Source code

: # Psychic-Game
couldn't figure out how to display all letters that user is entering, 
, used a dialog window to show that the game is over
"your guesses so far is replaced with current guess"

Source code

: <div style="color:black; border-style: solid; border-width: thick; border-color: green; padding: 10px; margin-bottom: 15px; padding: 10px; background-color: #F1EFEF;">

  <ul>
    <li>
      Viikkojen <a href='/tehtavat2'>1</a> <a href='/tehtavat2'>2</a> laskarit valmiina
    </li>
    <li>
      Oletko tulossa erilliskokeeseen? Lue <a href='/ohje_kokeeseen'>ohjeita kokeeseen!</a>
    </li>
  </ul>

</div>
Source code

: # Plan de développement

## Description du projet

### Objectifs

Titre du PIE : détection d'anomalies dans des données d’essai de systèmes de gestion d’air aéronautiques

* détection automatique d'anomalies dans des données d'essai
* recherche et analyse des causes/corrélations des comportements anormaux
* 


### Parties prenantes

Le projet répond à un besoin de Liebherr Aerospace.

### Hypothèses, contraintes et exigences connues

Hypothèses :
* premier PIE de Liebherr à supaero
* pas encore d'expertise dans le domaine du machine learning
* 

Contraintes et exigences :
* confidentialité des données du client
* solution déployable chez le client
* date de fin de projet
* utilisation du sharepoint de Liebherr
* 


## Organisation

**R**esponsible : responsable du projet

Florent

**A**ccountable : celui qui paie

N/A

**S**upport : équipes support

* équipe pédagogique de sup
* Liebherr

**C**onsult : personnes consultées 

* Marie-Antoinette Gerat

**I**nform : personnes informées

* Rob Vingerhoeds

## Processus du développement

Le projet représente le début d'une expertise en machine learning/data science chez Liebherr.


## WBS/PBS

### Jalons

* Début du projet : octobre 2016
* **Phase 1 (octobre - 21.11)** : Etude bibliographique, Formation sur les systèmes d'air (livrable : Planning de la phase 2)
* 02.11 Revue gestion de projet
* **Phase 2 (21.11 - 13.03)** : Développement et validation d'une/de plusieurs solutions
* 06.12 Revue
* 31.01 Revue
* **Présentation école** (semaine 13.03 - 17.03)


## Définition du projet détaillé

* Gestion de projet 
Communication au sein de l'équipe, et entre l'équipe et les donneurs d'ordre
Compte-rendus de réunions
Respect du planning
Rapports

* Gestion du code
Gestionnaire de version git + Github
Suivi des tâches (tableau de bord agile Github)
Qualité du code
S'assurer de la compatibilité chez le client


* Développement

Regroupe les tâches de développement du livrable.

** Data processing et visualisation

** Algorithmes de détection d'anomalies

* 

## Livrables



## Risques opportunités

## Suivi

========================

→ **PROBLEM DESCRIPTION**: Name the number of lines in the listing that contain the word "client", and only that number.

→ **ANSWER SPACE**: 3